# Task description:
Repeat exactly the lines from the start of the entries below through the line containing "- **JavaScript/TypeScript**: 20". Omit the rest.

*** Extracted data ***

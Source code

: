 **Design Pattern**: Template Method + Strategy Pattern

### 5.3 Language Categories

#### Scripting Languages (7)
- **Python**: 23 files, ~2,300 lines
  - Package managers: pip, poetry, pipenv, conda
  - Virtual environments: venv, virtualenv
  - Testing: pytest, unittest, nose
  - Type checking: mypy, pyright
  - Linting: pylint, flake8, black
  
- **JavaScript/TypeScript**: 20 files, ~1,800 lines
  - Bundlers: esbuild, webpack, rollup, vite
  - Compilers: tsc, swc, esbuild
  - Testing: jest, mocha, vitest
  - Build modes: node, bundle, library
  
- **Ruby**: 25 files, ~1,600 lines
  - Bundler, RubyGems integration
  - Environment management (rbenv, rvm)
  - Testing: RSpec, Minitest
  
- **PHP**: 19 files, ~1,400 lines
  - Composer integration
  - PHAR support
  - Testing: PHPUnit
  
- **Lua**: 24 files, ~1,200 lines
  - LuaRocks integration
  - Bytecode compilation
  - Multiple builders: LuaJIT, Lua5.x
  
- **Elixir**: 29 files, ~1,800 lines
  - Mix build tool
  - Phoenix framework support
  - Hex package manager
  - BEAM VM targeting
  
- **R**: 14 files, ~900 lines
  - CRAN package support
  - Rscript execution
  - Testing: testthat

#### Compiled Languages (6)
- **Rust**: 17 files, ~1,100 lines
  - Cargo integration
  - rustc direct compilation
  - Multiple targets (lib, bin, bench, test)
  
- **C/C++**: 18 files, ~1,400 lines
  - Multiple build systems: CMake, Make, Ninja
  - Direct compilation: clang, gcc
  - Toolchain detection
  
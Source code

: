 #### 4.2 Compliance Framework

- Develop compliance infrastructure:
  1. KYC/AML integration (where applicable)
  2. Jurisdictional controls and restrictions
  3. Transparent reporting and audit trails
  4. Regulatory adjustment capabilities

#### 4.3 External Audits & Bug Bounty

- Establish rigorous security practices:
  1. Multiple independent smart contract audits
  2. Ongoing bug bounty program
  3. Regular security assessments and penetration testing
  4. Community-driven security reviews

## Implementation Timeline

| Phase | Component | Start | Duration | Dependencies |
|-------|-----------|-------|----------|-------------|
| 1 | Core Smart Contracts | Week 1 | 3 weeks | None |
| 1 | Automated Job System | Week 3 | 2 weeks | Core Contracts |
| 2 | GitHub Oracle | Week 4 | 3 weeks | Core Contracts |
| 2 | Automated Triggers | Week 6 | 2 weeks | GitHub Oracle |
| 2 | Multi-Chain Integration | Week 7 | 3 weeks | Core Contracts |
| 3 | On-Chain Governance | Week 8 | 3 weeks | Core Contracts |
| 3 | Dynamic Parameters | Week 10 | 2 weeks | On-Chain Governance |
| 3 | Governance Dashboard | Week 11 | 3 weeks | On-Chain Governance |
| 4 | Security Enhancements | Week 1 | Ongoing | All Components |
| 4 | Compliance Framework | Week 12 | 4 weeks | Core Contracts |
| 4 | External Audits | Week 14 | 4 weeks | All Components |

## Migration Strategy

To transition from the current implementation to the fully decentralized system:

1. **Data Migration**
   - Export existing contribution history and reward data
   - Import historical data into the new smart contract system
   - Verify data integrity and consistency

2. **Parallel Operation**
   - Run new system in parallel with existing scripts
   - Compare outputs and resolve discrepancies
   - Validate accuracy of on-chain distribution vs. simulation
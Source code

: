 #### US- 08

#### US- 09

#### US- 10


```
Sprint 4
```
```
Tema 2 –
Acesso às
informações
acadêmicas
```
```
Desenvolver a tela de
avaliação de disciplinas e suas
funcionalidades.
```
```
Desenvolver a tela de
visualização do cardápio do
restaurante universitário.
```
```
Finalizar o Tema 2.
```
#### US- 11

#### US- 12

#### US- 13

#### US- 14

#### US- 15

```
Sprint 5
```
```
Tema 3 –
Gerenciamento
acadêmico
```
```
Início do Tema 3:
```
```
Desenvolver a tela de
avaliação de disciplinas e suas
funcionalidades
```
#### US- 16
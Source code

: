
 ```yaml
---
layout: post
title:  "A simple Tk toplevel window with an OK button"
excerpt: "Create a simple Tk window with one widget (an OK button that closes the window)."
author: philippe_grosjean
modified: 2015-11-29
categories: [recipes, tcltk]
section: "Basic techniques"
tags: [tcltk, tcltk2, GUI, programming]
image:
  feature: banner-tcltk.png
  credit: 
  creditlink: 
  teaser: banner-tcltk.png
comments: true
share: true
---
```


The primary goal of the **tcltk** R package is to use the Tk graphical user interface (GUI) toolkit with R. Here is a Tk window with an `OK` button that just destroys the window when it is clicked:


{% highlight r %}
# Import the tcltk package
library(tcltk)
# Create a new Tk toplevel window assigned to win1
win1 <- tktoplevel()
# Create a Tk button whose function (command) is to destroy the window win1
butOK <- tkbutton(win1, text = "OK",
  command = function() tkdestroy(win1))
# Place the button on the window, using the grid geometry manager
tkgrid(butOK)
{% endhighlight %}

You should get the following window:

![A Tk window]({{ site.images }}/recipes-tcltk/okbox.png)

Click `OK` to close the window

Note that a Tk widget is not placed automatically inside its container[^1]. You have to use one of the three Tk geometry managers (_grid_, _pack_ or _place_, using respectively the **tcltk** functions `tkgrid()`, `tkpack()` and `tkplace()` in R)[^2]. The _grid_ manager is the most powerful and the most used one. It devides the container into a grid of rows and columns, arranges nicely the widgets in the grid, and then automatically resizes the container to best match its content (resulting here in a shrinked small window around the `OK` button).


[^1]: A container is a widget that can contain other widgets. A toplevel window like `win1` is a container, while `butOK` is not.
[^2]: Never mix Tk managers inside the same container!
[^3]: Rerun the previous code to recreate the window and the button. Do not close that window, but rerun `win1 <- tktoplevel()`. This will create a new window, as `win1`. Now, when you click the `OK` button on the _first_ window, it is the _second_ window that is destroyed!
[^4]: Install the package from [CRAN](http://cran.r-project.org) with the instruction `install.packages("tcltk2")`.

*** End of Extracted data ***

# Response:
Source code

: **Design Pattern**: Template Method + Strategy Pattern

### 5.3 Language Categories

#### Scripting Languages (7)
- **Python**: 23 files, ~2,300 lines
  - Package managers: pip, poetry, pipenv, conda
  - Virtual environments: venv, virtualenv
  - Testing: pytest, unittest, nose
  - Type checking: mypy, pyright
  - Linting: pylint, flake8, black
  
- **JavaScript/TypeScript**: 20 files, ~1,800 lines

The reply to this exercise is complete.